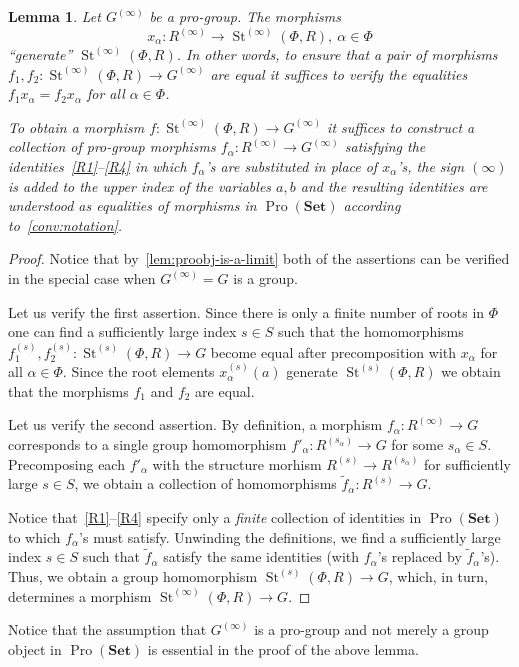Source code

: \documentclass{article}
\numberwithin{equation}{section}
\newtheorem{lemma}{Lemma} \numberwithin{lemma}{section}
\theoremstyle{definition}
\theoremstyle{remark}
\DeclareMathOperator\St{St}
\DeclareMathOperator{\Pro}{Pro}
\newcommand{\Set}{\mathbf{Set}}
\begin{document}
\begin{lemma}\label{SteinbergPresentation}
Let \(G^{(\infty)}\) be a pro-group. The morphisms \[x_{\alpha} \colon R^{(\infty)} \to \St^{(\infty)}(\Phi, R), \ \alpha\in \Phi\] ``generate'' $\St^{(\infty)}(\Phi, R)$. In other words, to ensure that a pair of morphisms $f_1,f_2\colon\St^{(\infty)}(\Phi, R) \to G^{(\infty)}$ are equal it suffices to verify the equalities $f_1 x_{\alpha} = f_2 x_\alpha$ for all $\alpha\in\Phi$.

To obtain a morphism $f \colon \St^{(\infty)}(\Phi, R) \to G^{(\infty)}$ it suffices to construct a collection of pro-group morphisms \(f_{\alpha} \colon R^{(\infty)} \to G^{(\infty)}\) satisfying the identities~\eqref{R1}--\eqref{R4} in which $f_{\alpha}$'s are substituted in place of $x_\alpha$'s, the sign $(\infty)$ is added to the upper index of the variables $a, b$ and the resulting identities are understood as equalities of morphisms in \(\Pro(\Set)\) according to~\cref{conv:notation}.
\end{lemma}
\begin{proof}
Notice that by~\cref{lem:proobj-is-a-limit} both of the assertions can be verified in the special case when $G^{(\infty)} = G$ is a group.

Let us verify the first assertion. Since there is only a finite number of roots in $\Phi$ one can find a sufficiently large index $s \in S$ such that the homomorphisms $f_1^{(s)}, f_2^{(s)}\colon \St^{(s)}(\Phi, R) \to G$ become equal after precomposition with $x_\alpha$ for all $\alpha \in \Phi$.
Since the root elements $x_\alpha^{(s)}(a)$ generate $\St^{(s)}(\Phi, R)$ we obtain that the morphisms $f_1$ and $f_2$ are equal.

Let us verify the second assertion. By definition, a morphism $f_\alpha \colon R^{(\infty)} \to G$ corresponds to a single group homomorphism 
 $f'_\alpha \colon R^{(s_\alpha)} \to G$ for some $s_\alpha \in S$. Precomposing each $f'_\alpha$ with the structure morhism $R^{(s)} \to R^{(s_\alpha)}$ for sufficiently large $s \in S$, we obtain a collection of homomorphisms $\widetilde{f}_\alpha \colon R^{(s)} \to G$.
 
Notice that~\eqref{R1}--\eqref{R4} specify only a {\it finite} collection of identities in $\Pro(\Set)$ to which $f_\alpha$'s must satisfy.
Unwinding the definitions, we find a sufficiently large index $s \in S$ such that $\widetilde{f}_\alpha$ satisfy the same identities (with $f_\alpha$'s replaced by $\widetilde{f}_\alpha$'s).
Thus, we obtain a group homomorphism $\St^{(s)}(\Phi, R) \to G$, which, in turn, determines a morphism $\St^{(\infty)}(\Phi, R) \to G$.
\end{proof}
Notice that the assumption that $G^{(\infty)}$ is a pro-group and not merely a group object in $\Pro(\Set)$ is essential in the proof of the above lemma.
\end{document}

::::::

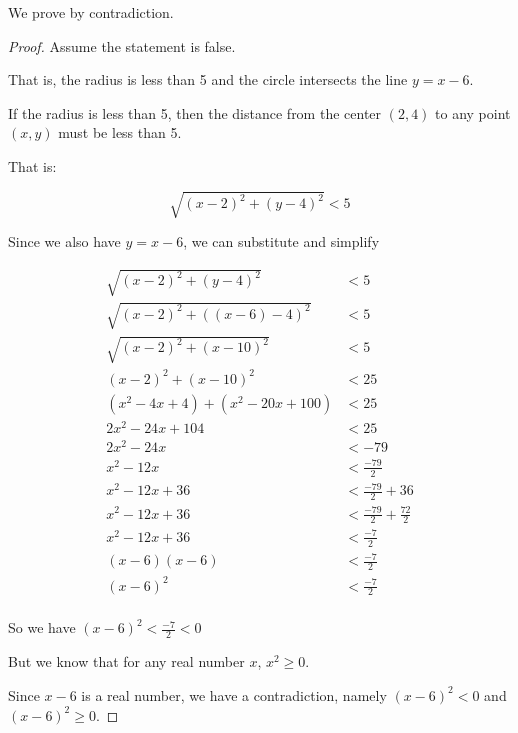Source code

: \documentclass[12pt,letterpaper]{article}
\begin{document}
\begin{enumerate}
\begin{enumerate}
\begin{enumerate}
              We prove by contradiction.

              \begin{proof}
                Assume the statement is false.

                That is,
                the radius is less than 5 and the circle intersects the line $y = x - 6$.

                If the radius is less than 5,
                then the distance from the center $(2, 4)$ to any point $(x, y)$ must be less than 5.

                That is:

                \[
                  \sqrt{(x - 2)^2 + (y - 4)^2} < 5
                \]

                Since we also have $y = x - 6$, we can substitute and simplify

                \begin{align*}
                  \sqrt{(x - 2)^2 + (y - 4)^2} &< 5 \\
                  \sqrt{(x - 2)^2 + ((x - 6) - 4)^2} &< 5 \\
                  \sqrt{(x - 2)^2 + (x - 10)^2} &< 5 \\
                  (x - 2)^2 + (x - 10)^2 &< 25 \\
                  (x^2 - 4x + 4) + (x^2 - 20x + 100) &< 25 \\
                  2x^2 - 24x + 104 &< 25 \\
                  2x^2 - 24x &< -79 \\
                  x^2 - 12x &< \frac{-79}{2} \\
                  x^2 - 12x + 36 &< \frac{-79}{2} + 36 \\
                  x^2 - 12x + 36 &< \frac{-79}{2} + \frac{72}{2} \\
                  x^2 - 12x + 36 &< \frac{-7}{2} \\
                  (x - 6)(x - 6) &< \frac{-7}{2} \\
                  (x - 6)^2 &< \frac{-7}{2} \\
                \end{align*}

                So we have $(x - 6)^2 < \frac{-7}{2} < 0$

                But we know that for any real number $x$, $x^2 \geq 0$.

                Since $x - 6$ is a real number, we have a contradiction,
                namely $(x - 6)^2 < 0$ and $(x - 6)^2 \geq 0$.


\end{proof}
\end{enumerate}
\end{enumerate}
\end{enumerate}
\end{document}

::::::

▶ _What you need to do_
Find the lines of the material that contain the word "frac" and report only how many there are.

▶ _Response_
7